Rhinos are some of the biggest animals on land. Only elephants are bigger. A white rhino can weigh 5,000 pounds, about as much as a small pickup truck. Its head alone can weigh close to 1,000 pounds. Even a newborn rhino weighs around 100 pounds at birth.

Rhino horns grow from the skin, not from the skull. They are made of keratin, the same stuff as your fingernails. If a horn breaks off, it slowly grows back. A big rhino horn can be more than three feet long.

Rhinos eat only plants. White rhinos graze on grass with wide, flat lips. Black rhinos use a pointy upper lip like a finger to pull leaves off bushes. A rhino can eat more than 100 pounds of plants in a day. It drinks from rivers and water holes, and it loves to wallow in mud. The mud dries on its skin and works like sunscreen and bug spray.

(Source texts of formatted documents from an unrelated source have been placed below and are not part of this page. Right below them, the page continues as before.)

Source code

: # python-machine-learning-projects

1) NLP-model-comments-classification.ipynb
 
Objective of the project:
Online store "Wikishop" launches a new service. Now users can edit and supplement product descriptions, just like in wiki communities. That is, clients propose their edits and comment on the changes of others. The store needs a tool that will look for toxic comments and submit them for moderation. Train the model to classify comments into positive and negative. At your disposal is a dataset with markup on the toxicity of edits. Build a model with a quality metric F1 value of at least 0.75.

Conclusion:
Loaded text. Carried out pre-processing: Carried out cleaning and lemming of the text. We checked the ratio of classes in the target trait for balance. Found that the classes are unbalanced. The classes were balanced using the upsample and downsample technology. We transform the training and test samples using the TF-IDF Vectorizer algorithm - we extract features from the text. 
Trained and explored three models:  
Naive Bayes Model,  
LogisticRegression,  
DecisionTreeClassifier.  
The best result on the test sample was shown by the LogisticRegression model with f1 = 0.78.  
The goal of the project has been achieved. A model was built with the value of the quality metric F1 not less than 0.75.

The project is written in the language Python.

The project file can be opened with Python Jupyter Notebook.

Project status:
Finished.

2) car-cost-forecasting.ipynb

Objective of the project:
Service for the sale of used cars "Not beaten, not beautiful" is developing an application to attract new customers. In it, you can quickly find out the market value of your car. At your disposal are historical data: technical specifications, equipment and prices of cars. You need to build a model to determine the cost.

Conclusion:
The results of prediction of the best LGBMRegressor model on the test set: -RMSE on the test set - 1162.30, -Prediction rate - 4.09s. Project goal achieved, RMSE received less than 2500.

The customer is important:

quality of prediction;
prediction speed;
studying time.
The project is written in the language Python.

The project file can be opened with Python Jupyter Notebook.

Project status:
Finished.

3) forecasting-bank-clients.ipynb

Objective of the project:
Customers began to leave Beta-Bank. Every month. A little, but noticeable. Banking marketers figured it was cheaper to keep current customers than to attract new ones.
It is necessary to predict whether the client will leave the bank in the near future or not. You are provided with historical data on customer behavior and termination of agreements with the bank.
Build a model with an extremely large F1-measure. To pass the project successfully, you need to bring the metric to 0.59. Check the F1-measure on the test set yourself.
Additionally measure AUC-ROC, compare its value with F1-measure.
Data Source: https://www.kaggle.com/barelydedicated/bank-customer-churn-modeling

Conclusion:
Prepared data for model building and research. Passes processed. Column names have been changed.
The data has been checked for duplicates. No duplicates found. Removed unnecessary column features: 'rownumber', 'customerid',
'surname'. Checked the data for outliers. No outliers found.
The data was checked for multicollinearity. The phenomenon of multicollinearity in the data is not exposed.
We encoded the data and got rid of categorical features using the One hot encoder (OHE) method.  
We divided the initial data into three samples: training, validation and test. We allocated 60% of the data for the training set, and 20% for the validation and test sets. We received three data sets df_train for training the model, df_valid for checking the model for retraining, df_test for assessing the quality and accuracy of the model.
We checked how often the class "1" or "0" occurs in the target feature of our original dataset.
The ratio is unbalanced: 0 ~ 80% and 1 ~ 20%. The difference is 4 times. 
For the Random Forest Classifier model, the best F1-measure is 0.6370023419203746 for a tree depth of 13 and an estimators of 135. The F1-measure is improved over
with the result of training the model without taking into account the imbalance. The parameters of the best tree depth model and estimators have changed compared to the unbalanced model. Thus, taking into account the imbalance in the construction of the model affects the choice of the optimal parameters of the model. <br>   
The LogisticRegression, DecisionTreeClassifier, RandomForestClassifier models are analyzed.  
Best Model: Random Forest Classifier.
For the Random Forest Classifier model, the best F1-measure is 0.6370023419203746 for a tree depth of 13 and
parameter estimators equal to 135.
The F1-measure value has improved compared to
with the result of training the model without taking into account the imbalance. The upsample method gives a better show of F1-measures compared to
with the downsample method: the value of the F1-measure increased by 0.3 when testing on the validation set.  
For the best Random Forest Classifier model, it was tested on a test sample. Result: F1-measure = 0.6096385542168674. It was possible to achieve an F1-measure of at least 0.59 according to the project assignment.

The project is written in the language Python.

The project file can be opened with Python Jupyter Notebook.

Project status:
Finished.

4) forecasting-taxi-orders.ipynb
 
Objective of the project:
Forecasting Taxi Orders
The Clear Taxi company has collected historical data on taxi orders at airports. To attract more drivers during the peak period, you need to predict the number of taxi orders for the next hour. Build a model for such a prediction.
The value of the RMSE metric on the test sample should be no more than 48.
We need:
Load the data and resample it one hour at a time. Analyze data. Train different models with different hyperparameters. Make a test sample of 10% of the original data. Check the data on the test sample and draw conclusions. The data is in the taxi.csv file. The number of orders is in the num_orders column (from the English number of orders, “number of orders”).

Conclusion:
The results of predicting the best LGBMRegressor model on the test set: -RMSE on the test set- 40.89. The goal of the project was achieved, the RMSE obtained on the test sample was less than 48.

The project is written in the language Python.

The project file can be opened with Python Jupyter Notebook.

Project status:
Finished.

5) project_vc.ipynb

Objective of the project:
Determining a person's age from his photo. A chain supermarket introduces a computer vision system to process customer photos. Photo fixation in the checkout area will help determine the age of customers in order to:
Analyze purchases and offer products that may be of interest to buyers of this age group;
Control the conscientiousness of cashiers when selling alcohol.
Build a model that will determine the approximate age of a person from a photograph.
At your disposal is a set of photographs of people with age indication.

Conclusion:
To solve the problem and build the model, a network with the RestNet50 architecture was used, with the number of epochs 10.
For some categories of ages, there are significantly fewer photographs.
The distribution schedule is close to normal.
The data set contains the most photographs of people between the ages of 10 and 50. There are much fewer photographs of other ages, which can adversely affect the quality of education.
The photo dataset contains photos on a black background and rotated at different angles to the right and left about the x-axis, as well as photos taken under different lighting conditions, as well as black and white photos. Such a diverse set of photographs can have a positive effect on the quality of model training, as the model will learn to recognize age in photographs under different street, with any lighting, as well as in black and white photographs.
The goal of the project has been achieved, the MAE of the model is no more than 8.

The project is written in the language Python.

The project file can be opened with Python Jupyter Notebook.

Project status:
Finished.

Rhinos have poor eyesight. A rhino cannot see a person standing still 100 feet away. But its hearing and sense of smell are excellent. Those large ears swivel around like satellite dishes to catch sounds from every direction. When a rhino is surprised, it sometimes charges first and looks later. A charging rhino can run 30 miles per hour, faster than any human.

Rhinos are in serious trouble. Four of the five kinds are endangered. The Javan rhino is down to about 75 animals, all in one park in Indonesia. The northern white rhino is nearly gone. Only two are left in the world, and both are female. The main reason is poaching. Criminals kill rhinos for their horns, which are sold illegally in some countries because people wrongly believe the horns cure diseases. Science has shown that rhino horn has no medicine in it at all.

Rhinos have been around for a long time. Their ancestors roamed Earth more than 50 million years ago, long before humans existed. One extinct cousin, the woolly rhino, lived in the last Ice Age and had a coat of shaggy hair. Today, park rangers, scientists, and conservation groups work hard to protect the rhinos that remain.